UP IN the Bass Coast hills the temperature drops rapidly once the sun dips below the ridgelines. Lew Potter’s beanie keeps him warm but there’s not much daylight left and those new-borns need to be in the shed with their mum. Lew picks up a swag of squirming lamb and heads off across the paddock. “C’mon mum, here they are ...”
There are a few chairs on the veranda and some old photos on the table. Heading for Kilcunda a dozen years ago Lew and Marg Potter ended up on the Loch-Kernot Road. Lew spotted a for sale sign. A little way up the hill they found the “renovator’s delight” surrounded by green desert – 50 tired acres of turn-out paddock with a handful of trees.
Marg’s horror was only exceeded by Lew’s interest. They both had full-time jobs in Melbourne so there was no reason to spend money on a neglected property. Lew dipped into his own reserves and within a week he owned the place. The couple’s first few visits unveiled the charm of the place. Ad hoc weekend camping began the love affair. They were soon looking for excuses to leave Melbourne early to spend longer weekends on the old farm.
Marg planted a small orchard and a vegie garden. House renovations were inevitable and evolved into a large extension. Poddie calves from neighbouring farms were bucket reared by Lew. When he’s not chasing sheep or cutting firewood, he can stand on the back veranda and look at photos of two bare paddocks, a handful of trees between eroding gullies, and compare them to today’s farm.
Lew points at a big white tree highlighted by the sunset that’s so old the first European settlers could have had billy tea under it. Wildlife lives in its nooks. One of the few left by the previous mob, he can feel it looking over his shoulder as he tends the land and the animals. There are also two oak trees that were planted around the time the house was shifted with bullocks to the roadside, back in the 1890s.
Soon after Lew and Marg took on the place Landcare came knocking and the tree planting began. Those polaroids mark the difference hard work and careful planning have made. The cattle graze on lush grass between generous shelter belts that moderate the extremes of south Gippsland weather. All the creeks are fenced and replanted in stages to stop erosion. Wildlife has returned.
The conversation turns to numbers. Fifty acres. Nine sheep, three dogs, some ducks and 25 cows with calves a foot. That stocking rate might be called “intensive” in dairy country but under Lew’s not quite organic stewardship this country isn’t stressed.
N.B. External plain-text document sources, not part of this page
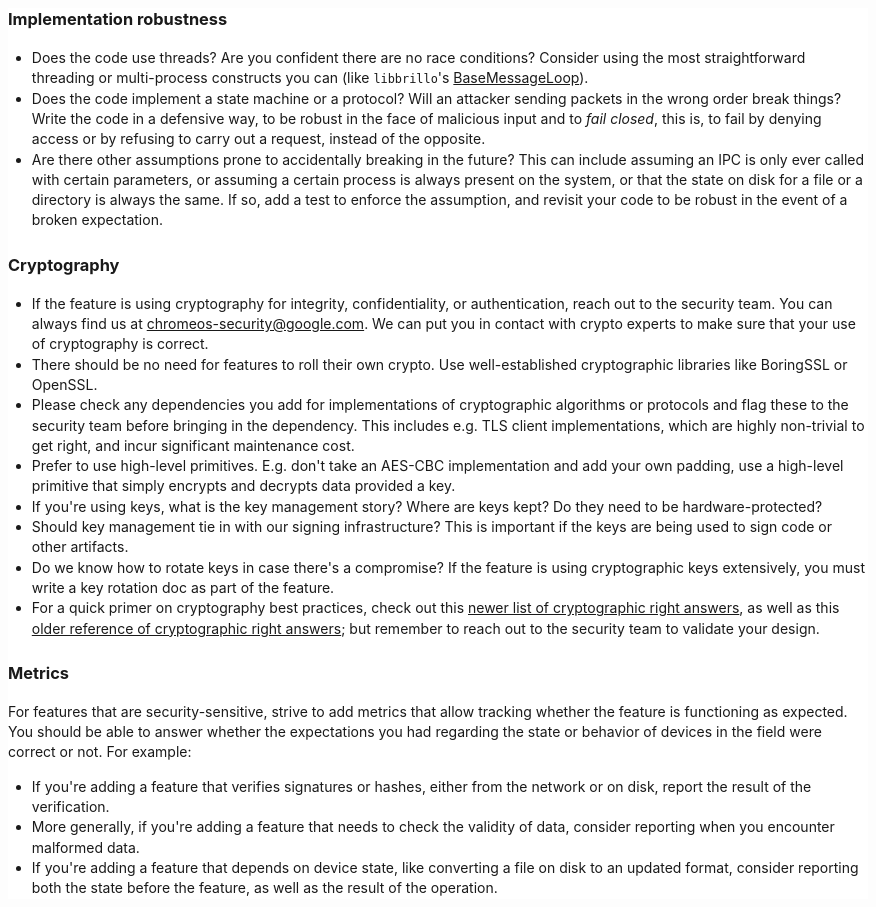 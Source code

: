 ### Implementation robustness

*   Does the code use threads? Are you confident there are no race conditions?
    Consider using the most straightforward threading or multi-process
    constructs you can (like `libbrillo`'s [BaseMessageLoop]).
*   Does the code implement a state machine or a protocol? Will an attacker
    sending packets in the wrong order break things? Write the code in a
    defensive way, to be robust in the face of malicious input and to *fail
    closed*, this is, to fail by denying access or by refusing to carry out a
    request, instead of the opposite.
*   Are there other assumptions prone to accidentally breaking in the future?
    This can include assuming an IPC is only ever called with certain
    parameters, or assuming a certain process is always present on the system,
    or that the state on disk for a file or a directory is always the same.
    If so, add a test to enforce the assumption, and revisit your code to be
    robust in the event of a broken expectation.

### Cryptography

*   If the feature is using cryptography for integrity, confidentiality, or
    authentication, reach out to the security team. You can always find us at
    [chromeos-security@google.com]. We can put you in contact with crypto
    experts to make sure that your use of cryptography is correct.
*   There should be no need for features to roll their own crypto. Use
    well-established cryptographic libraries like BoringSSL or OpenSSL.
*   Please check any dependencies you add for implementations of cryptographic
    algorithms or protocols and flag these to the security team before bringing
    in the dependency. This includes e.g. TLS client implementations, which are
    highly non-trivial to get right, and incur significant maintenance cost.
*   Prefer to use high-level primitives. E.g. don't take an AES-CBC
    implementation and add your own padding, use a high-level primitive that
    simply encrypts and decrypts data provided a key.
*   If you're using keys, what is the key management story? Where are keys
    kept? Do they need to be hardware-protected?
*   Should key management tie in with our signing infrastructure? This is
    important if the keys are being used to sign code or other artifacts.
*   Do we know how to rotate keys in case there's a compromise? If the feature
    is using cryptographic keys extensively, you must write a key rotation
    doc as part of the feature.
*   For a quick primer on cryptography best practices, check out this
    [newer list of cryptographic right answers], as well as this
    [older reference of cryptographic right answers]; but remember to reach out
    to the security team to validate your design.

### Metrics

For features that are security-sensitive, strive to add metrics that allow
tracking whether the feature is functioning as expected. You should be able to
answer whether the expectations you had regarding the state or behavior of
devices in the field were correct or not. For example:

*   If you're adding a feature that verifies signatures or hashes, either from
    the network or on disk, report the result of the verification.
*   More generally, if you're adding a feature that needs to check the validity
    of data, consider reporting when you encounter malformed data.
*   If you're adding a feature that depends on device state, like converting
    a file on disk to an updated format, consider reporting both the state
    before the feature, as well as the result of the operation.


[sandboxing guide]: sandboxing.md
[crbug.com]: https://crbug.com
[chromeos-security@google.com]: mailto:chromeos-security@google.com
[office hours]: https://goto.google.com/cros-security-office-hours
[chromiumdash]: https://chromiumdash.appspot.com/schedule
[fuzzing documentation]: testing/fuzzing.md
[BaseMessageLoop]: https://chromium.googlesource.com/chromiumos/platform2/+/HEAD/libbrillo/brillo/message_loops/base_message_loop.h
[newer list of cryptographic right answers]: http://latacora.singles/2018/04/03/cryptographic-right-answers.html
[older reference of cryptographic right answers]: https://www.daemonology.net/blog/2009-06-11-cryptographic-right-answers.html
[review framework]: #review-framework-things-to-look-at
[How To Do Chrome Security Reviews]: https://docs.google.com/document/d/1JDC411NquvDGTQjQbtQSzHtBaQyCFMDTAAQZGifdmuE/edit
[Mojo IPC security guidelines]: https://chromium.googlesource.com/chromium/src/+/HEAD/docs/security/mojo.md
[UMA]: https://g3doc.corp.google.com/analysis/uma/g3doc/home/index.md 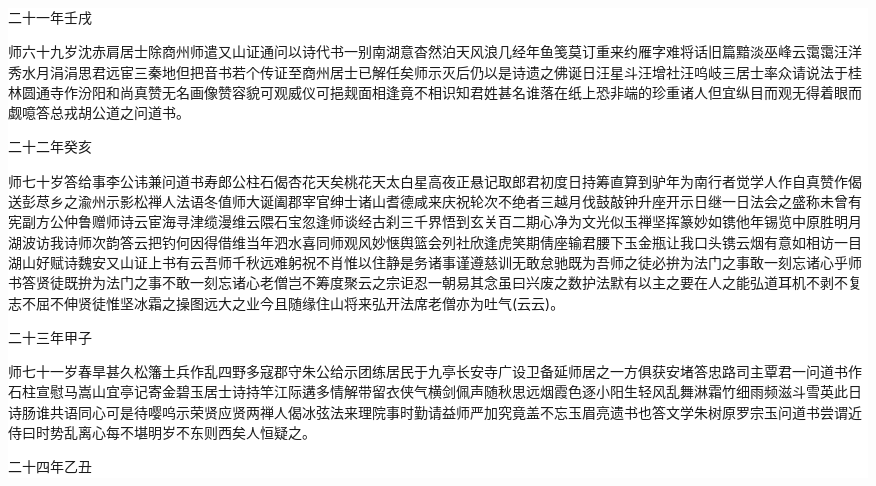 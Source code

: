 二十一年壬戌  

师六十九岁沈赤肩居士除商州师遣又山证通问以诗代书一别南湖意杳然泊天风浪几经年鱼笺莫订重来约雁字难将话旧篇黯淡巫峰云霭霭汪洋秀水月涓涓思君远宦三秦地但把音书若个传证至商州居士已解任矣师示灭后仍以是诗遗之佛诞日汪星斗汪增社汪呜岐三居士率众请说法于桂林圆通寺作汾阳和尚真赞无名画像赞容貌可观威仪可挹觌面相逢竟不相识知君姓甚名谁落在纸上恐非端的珍重诸人但宜纵目而观无得着眼而觑噫答总戎胡公道之问道书。  

二十二年癸亥  

师七十岁答给事李公讳兼问道书寿郎公柱石偈杏花天矣桃花天太白星高夜正悬记取郎君初度日持筹直算到驴年为南行者觉学人作自真赞作偈送彭荩乡之渝州示影松禅人法语冬值师大诞阖郡宰官绅士诸山耆德咸来庆祝轮次不绝者三越月伐鼓敲钟升座开示日继一日法会之盛称未曾有宪副方公仲鲁赠师诗云宦海寻津缆漫维云隈石宝忽逢师谈经古刹三千界悟到玄关百二期心净为文光似玉禅坚挥篆妙如镌他年锡览中原胜明月湖波访我诗师次韵答云把钓何因得借维当年泗水喜同师观风妙惬舆篮会列社欣逢虎笑期倩座输君腰下玉金瓶让我口头镌云烟有意如相访一目湖山好赋诗魏安又山证上书有云吾师千秋远难躬祝不肖惟以住静是务诸事谨遵慈训无敢怠驰既为吾师之徒必拚为法门之事敢一刻忘诸心乎师书答贤徒既拚为法门之事不敢一刻忘诸心老僧岂不筹度聚云之宗讵忍一朝易其念虽曰兴废之数护法默有以主之要在人之能弘道耳机不剥不复志不屈不伸贤徒惟坚冰霜之操图远大之业今且随缘住山将来弘开法席老僧亦为吐气(云云)。  

二十三年甲子  

师七十一岁春旱甚久松籓土兵作乱四野多寇郡守朱公给示团练居民于九亭长安寺广设卫备延师居之一方俱获安堵答忠路司主覃君一问道书作石柱宣慰马嵩山宜亭记寄金碧玉居士诗持竿江际遘多情解带留衣侠气横剑佩声随秋思远烟霞色逐小阳生轻风乱舞淋霜竹细雨频滋斗雪英此日诗肠谁共语同心可是待嘤呜示荣贤应贤两禅人偈冰弦法来理院事时勤请益师严加究竟盖不忘玉眉亮遗书也答文学朱树原罗宗玉问道书尝谓近侍曰时势乱离心每不堪明岁不东则西矣人恒疑之。  

二十四年乙丑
He reckons he’s no more a greenie than anyone else and runs his farm his way. A spray bottle of home-made herbicide stays on the quaddie so he can take care of weeds in his travels. Unless there’s a drought he only uses hay that was grown on this farm. A little bit of super phosphate keeps the grass up to those healthy beef cattle. There’s always a fence to mend but there’s time to sit back and think about that.
Sitting up on the veranda watching shadows lengthen, Lew mentions his wife, Marg, who played a huge part in the farm’s refreshing. When he grabs an apple or watches those lambs play he’s reminded of her absence. She passed away six years ago.
The sound of a car door opening catches Lew’s attention and Landcare;’s Dave Bateman has some new equipment, courtesy of a grant from the federal government. The big ticket item is a pole saw.
“Hawthorn bush!” Lew says they can now tackle infestations of a plant that has all the beauty of a dead apple tree with two-inch spikes that stop you getting close enough to chop it down.
He reckons there’s more to Landcare than trees and dirt. Nothing happens without people. Lifelong friendships have started in those paddocks. Landcare volunteers have planted 15,000 plants on this property. Over the next year Landcare will plant 205,000 more across Bass Coast in 22 plantings. The biggest will be at Karl Russo’s place in the bald Bass Hills.
Walking down the driveway, Dave sums up 16 years of effort in a few words. “Lew has reveged 50 acres of grassy desert into a beautiful, easy to run and highly productive beef operation.” Finishing his cuppa Lew points out that a farm subdivision this small isn’t possible under the current planning scheme.
The light’s fading and those lambs would be easy pickings for a fox. Lew compares some footie fans to sheep as he grabs that blue bag and sets off across the paddock.